Official figures show that despite rising demand, the private rented sector is shrinking.

The recently published English Housing Survey for 2020-2021 concluded that 4.4m households were then living in privately rented accommodation, 4,000 fewer than in 2019-2020, and a quarter of a million fewer than the peak year of 2016-2017.

The figures support the view that private landlords are being driven from the market by increasingly demanding bureaucracy and punishing tax measures.

They also rebuff the claims that tenants get a raw deal because of uncaring landlords who evict their tenants at the drop of a hat.

Four-fifths of private renters said they were satisfied with their current accommodation – a satisfaction level that was 5 per cent higher than expressed by social renters.

Three-quarters of private renters said they were satisfied with repairs and maintenance to their home – higher than the two-thirds of social renters who said this. And 80 per cent of private tenants said they were satisfied with the services provided by their landlord.

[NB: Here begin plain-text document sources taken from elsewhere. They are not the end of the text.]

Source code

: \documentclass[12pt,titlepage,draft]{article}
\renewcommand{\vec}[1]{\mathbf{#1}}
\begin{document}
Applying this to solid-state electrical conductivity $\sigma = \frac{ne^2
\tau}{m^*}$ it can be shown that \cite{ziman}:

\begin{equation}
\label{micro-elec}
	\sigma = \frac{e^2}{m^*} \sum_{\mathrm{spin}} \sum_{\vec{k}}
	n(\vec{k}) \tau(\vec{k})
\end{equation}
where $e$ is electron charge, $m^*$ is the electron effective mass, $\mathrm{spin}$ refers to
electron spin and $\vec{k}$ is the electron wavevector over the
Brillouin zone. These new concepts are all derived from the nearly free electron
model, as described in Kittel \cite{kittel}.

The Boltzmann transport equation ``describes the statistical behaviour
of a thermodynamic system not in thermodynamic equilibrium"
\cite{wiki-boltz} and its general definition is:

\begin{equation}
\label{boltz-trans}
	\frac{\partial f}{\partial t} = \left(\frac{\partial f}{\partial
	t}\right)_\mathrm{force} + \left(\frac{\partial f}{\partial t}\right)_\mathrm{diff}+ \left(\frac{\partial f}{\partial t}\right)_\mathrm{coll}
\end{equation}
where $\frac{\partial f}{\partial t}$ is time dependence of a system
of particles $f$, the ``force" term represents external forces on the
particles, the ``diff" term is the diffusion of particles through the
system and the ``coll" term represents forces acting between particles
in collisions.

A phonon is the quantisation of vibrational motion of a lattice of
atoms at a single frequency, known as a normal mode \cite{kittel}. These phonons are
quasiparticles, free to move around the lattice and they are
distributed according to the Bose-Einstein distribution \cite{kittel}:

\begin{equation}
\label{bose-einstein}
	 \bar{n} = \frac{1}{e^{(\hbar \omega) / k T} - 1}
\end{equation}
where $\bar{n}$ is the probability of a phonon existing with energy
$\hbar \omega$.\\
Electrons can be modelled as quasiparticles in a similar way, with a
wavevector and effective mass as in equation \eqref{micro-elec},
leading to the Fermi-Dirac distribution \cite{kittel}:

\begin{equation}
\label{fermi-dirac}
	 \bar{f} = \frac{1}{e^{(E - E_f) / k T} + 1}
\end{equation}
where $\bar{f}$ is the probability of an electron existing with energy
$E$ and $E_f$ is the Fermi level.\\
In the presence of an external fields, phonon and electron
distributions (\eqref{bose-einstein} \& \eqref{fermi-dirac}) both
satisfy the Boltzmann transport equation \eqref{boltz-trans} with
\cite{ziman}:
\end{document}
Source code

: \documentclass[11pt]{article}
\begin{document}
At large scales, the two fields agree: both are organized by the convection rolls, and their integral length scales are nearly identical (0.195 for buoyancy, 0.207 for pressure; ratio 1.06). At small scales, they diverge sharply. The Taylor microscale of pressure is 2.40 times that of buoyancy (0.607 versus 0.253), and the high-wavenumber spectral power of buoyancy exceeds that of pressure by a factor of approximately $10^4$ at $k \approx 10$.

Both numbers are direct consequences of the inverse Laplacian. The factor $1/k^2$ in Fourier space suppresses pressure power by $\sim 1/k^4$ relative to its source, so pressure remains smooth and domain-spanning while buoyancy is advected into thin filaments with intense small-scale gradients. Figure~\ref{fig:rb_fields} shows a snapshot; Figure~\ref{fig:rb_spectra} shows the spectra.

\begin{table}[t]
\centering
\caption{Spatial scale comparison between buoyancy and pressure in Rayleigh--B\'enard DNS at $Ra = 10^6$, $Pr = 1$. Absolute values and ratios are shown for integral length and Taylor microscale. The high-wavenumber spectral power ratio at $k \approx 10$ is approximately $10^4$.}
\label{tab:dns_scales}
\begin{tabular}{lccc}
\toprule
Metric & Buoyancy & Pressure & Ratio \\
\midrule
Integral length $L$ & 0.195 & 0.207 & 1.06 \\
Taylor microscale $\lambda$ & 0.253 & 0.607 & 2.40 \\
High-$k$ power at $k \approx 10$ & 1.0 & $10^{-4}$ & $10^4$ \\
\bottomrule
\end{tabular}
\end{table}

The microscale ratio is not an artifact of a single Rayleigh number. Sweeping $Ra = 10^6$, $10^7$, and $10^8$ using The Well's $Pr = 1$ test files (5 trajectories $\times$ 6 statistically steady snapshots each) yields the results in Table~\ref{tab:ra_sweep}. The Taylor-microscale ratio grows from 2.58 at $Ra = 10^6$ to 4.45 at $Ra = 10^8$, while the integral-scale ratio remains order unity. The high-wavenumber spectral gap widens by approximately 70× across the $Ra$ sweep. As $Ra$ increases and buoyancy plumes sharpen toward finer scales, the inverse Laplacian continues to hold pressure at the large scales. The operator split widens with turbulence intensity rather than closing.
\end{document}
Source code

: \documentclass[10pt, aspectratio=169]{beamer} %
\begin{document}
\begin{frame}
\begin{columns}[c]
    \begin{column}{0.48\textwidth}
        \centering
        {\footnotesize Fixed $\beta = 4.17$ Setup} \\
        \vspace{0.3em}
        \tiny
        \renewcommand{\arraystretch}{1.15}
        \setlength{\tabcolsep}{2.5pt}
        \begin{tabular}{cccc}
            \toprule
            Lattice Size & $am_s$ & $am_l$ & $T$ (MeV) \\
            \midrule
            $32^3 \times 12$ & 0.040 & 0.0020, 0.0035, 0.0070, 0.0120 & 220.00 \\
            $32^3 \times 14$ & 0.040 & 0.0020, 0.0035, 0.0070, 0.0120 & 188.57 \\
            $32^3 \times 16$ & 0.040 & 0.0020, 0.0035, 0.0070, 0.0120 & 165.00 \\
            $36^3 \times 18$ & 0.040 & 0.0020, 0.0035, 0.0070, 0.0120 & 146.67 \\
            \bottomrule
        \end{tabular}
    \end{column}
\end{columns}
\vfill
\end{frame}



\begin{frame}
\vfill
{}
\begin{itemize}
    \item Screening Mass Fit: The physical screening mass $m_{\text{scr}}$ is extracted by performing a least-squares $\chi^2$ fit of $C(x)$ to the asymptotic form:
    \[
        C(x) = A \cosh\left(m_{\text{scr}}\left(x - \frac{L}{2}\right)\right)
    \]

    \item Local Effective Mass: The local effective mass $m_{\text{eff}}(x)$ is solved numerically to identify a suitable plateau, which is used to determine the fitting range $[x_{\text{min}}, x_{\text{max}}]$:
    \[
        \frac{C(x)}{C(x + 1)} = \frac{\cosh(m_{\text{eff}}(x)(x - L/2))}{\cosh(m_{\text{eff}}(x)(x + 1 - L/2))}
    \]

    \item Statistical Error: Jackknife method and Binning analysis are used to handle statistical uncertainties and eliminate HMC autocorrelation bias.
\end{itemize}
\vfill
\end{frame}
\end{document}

Some 17 per cent of private renters had considered making a complaint to their landlord, and 13 per cent did so. That left 4 per cent who did not complain, with just over 1 per cent saying this was because they were afraid of retaliatory action by their landlord or because their tenancies might not be renewed.

On average, private renters had lived in their current accommodation for just over four years.

Nearly three quarters of private renters said their last tenancy had ended because they wanted to move. Only 6 per cent said their last tenancy ended because their landlord or agent had asked them to leave.

The private rented sector remained the tenure where dwellings were most likely to fail the Decent Homes Standard – 23 per cent did so. But above average rates of failure were mainly concentrated in particular areas, and particular circumstances.

Yorkshire and Humber had 38 per cent ‘non-decent’ private rented housing while the incident of non-decent housing was 30 per cent in the case of households in which the named tenant was 65 years or older.

Pre-1919 accommodation in the form of converted flats was by far the most likely to be rated ‘non-decent’.

In many cases homes were rated ‘non-decent’ because of the presence of a ‘Category 1’ hazard. And rented homes were more likely to have damp than other tenures, with almost 10 per cent having this problem.


  • Among commentators on the survey, Paragon Bank picked up on the increase in older private rental tenants.

    The number of households aged 65 and over hit 382,000 in 2021, up 38 per cent on a decade before, it said. ‘The private rented sector has evolved over the past decade and has seen strong growth in the number of middle-aged and later life tenants’, said Paragon Bank managing director of mortgages Richard Rowntree.

    ‘The perception of rented property as being the preserve of the young is outdated.

    ‘There could be a number of reasons for the growth in older tenants. We are seeing a greater number of people living in rented accommodation for life, plus people are releasing the equity in their homes and opting to rent instead. The growth of single person households is also driving some of the growth’.